[WHAT THE TASK ASKS] Among the lines below, a stretch begins at the one with "program graph IR" and ends at the one with "modes. The Python". Repeat that stretch exactly, ends included.

....

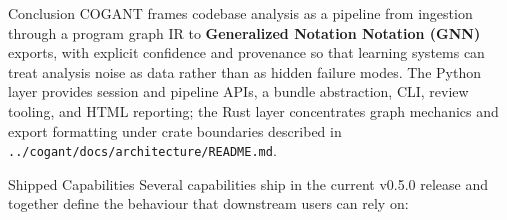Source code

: \documentclass[
  ignorenonframetext,
]{beamer}
\author{\texorpdfstring{}{}}
\date{}
\begin{document}
\begin{frame}[fragile]{Conclusion}
\protect{}\label{conclusion}
COGANT frames codebase analysis as a pipeline from ingestion through a
program graph IR to \textbf{Generalized Notation Notation (GNN)}
exports, with explicit confidence and provenance so that learning
systems can treat analysis noise as data rather than as hidden failure
modes. The Python layer provides session and pipeline APIs, a bundle
abstraction, CLI, review tooling, and HTML reporting; the Rust layer
concentrates graph mechanics and export formatting under crate
boundaries described in \texttt{../cogant/docs/architecture/README.md}.

\begin{block}{Shipped Capabilities}
\protect{}\label{shipped-capabilities}
Several capabilities ship in the current v0.5.0 release and together
define the behaviour that downstream users can rely on:


\end{block}
\end{frame}
\end{document}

....

[REPLY TO THE EXERCISE]
program graph IR to \textbf{Generalized Notation Notation (GNN)}
exports, with explicit confidence and provenance so that learning
systems can treat analysis noise as data rather than as hidden failure
modes. The Python layer provides session and pipeline APIs, a bundle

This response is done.